_What the task requires_
Your answer should be every line from the records that contains "especially".
═════ Given records
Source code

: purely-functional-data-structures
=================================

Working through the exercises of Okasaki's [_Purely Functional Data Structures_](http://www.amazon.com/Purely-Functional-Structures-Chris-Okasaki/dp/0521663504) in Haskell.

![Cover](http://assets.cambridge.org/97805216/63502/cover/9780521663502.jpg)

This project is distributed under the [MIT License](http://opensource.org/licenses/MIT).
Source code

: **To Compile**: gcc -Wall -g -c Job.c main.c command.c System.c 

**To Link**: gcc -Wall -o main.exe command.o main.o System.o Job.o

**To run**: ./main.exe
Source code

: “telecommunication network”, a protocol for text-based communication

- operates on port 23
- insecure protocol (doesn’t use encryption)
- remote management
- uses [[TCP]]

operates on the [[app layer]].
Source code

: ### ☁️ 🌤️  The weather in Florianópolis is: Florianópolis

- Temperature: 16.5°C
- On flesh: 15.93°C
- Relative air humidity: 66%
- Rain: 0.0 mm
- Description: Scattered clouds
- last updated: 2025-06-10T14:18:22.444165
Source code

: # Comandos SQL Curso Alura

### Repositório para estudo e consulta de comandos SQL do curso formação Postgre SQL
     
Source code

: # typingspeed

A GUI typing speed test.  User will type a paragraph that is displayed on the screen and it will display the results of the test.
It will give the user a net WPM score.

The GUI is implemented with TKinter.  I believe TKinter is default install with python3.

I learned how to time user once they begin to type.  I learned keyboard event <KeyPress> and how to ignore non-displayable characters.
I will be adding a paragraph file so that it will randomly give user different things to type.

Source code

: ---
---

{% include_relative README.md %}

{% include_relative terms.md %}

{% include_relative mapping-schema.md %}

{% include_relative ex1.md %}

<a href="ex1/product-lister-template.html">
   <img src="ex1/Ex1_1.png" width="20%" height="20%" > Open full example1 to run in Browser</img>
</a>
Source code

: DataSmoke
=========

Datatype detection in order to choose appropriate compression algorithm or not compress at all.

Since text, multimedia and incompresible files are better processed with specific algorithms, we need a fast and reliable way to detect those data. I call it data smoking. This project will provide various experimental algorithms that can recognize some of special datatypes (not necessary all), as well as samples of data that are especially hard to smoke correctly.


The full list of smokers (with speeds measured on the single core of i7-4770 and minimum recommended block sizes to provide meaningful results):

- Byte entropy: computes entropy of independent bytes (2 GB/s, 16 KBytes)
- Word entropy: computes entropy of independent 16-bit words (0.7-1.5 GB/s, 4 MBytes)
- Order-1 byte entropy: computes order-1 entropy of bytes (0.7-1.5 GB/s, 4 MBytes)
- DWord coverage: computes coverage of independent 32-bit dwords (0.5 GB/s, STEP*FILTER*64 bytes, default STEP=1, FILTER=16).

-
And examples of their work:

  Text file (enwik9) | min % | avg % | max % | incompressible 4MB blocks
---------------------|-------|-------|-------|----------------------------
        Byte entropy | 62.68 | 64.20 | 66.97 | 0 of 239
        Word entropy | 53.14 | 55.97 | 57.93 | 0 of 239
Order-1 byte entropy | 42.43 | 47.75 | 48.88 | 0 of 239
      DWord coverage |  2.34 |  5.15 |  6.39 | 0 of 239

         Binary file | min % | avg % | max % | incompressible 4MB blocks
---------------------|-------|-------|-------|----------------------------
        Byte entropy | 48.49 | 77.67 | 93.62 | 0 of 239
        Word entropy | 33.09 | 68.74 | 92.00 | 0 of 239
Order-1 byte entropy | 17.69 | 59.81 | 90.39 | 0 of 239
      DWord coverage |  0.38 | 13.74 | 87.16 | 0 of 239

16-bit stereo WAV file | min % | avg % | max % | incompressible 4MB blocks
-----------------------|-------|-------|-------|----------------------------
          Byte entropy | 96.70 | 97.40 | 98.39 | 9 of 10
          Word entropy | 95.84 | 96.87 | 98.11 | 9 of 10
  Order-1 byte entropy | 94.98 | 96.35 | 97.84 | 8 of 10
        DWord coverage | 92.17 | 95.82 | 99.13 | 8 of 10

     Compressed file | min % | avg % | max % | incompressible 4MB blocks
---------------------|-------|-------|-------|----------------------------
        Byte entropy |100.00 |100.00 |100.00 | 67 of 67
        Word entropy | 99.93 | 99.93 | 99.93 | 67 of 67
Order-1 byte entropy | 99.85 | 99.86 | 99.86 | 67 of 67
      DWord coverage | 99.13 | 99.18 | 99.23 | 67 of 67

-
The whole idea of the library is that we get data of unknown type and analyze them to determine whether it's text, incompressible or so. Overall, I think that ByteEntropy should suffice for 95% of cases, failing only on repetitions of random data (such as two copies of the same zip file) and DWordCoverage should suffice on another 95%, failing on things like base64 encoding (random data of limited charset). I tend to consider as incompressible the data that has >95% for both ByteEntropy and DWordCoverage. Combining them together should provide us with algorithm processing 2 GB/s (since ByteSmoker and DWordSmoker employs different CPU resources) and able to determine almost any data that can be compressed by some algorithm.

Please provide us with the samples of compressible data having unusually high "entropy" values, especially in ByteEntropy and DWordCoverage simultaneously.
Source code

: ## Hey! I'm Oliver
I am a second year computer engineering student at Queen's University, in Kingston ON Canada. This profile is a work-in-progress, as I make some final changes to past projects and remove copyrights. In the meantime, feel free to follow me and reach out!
══════════
_Exercise output_
Since text, multimedia and incompresible files are better processed with specific algorithms, we need a fast and reliable way to detect those data. I call it data smoking. This project will provide various experimental algorithms that can recognize some of special datatypes (not necessary all), as well as samples of data that are especially hard to smoke correctly.
Please provide us with the samples of compressible data having unusually high "entropy" values, especially in ByteEntropy and DWordCoverage simultaneously.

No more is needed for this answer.